Vampir Hastalığı PORFİRİYA

IŞIĞA duyarlılık ve nöro-psikiyatrik bulguları sebebiyle halk arasındaki vampir efsanelerinin yayılmasına neden olan porfiriya, aslında kırmızı kan hücrelerinin temel maddesi hemoglobinin yapısındaki maddenin sentez bozukluğu nedeniyle ortaya çıkan, ataklar halinde gelen ve birçok organ sistemini ilgilendiren kalıtsal bir hastalık. Genellikle anemik olan porfiriyalı bireylere bu tanı, ya nörolojik komplikasyonlarla ya da cilt bozukluklarıyla ortaya çıkıyor.

Haberin Devamı


Az bilinen bu hastalıkla ilgili bilgi veren Ege Üniversitesi Tıp Fakültesi Tıbbi Biyokimya Anabilim Dalı Öğretim Üyesi Prof. Dr. Yasemin Akçay, hastalık ismi Yunancada ‘morumsu pigment’ anlamına gelen ‘porphyra’ kelimesinden aldığını, çünkü atak sırasında hastaların idrar ve dışkılarının bu rengi aldığını söyledi. Prof. Akçay, hastalıkla birlikte ışığa duyarlılık olduğunu söyledi.

BELİRTİLERİ NELER
“Amerikan devrimi sırasında Britanya Kralı George III’ün yaşadığı benzer delilik atakları, diğer yönleriyle edindiği iyi izlenimi gölgelemiştir. İçinde bulunduğu durumun belirtileri kralınintermittent porfiriya hastası olduğunu göstermektedir” diyen Prof. Dr.
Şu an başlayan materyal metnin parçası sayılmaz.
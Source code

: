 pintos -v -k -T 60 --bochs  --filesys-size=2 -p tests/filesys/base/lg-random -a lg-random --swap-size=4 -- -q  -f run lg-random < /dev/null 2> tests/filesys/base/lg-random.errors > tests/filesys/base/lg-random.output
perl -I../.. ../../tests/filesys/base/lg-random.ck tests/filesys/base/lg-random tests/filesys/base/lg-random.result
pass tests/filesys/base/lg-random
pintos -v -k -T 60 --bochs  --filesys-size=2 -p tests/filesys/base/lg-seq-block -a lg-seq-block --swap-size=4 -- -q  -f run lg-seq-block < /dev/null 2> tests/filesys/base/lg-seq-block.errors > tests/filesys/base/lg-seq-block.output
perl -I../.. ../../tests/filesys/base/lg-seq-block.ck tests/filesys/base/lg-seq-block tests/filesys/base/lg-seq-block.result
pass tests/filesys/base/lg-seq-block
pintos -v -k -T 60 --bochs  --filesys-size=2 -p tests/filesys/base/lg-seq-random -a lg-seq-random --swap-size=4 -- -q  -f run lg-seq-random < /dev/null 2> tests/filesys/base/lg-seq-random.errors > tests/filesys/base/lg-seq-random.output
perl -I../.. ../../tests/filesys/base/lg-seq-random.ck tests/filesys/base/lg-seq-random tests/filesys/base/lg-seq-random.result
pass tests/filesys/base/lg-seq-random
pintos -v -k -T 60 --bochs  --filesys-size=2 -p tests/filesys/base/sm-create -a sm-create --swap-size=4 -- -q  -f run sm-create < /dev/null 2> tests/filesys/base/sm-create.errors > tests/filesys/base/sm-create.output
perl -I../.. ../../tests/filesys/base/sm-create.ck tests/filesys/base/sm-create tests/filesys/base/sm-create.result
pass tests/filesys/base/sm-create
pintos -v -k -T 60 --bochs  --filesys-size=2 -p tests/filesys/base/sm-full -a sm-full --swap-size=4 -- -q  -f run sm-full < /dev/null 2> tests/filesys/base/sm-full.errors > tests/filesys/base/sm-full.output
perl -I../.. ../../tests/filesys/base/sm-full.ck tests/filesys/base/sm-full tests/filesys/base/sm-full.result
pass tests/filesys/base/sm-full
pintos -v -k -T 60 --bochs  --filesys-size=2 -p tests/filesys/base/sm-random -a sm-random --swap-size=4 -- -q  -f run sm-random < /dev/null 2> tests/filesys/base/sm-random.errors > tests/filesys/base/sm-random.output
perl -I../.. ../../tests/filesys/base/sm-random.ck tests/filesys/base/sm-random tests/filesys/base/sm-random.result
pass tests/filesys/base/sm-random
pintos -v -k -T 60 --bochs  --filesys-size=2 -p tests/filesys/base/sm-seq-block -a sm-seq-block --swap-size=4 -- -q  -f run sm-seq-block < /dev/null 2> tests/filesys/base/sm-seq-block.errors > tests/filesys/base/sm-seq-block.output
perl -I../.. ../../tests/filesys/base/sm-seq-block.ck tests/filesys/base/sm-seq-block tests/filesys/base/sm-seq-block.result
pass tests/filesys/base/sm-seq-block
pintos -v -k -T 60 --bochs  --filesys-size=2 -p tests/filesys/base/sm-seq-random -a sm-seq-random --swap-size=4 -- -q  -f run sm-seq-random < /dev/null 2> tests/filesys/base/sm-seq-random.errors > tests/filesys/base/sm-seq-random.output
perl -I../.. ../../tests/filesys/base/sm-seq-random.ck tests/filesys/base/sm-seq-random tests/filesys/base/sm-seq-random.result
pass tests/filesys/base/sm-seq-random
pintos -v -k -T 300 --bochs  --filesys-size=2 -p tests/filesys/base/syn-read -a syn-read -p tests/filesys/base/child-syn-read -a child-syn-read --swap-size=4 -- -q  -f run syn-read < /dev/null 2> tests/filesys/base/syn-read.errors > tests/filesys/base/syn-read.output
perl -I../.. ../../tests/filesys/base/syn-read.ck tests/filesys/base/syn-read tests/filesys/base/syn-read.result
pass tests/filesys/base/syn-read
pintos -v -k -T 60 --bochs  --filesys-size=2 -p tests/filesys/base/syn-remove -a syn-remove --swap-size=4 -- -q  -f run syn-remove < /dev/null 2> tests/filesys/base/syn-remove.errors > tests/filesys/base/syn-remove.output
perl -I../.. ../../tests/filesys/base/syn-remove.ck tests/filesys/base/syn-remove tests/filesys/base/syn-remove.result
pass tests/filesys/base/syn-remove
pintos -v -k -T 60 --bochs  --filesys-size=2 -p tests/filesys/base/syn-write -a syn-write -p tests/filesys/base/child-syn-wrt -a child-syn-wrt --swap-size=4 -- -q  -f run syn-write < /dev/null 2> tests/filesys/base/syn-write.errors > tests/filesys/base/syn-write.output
Akçay, şöyle anlattı:
“Ani başlayan şiddetli karın ağrısı, bulantı, kusma gibi gastrointestinal sistem bulguları, halüsinasyonlar, anksiyete zihin bulanıklığı, depresyon ve paranoya gibi nöro-psikiyatrik belirtiler, anemiye bağlı çarpıntı ve taşikardi, hipertansiyon, göz kararması ve bayılmanın yanı sıra güneş ışığına karşı aşırı duyarlılık ve ciltte su toplanması, kol, bacak ve sırtta ağrı, böbrek fonksiyonlarında azalma ve dişlerde anormal renklerin oluşması. Bazı ilaçların kullanımı, açlık, sigara ve alkol, enfeksiyonlar, vücutta fazla demir birikimi, emosyonel ve fiziksel stres ve güneşte kalma; porfiriya ataklarını tetikleyebilen faktörler. Özellikle anestezi gerektiren cerrahi müdahale ve diş tedavilerinde, güvenli anestezik ajanı kullanılabilmesi için mutlaka hekime porfiriya tanısı belirtilmelidir. Porfiriya tanısı, kan, idrar ve dışkının biyokimyasal analiziyle konur.”

KARIŞTIRILIYOR
Prof. Dr. Akçay, açıklamalarını şöyle sürdürdü: “Porfiriya nadir görülen bir hastalık olduğundan ilgili laboratuvar testleri genellikle her hastanede yapılmaz ve alınan örneklerin konusunda uzman bir laboratuvarda incelenmesi daha doğru bir yaklaşım olur. Örnekler atak sırasında alınmalıdır yoksa yalancı negatif sonuçlar elde edilir. Ayrıca alınan numunelerin ışıktan korunması ve buzdolabında saklanması da önemlidir. Genellikle akut batın tablosu ile gelen hastada ayırıcı tanıları arasında düşünülmesi veya deri hastalıkları polikliniklerine başvuran hastanın şikayetleri ile tanıya gidilir. Hastalığın belirtilerinin sıklıkla diğer hastalıklarla karışması ve hekimin aklına gelmemesi yüzünden tanı genellikle geç konur. Tedavide en önemli unsur hastalığı tetikleyici faktörlerden uzak durmaktır.”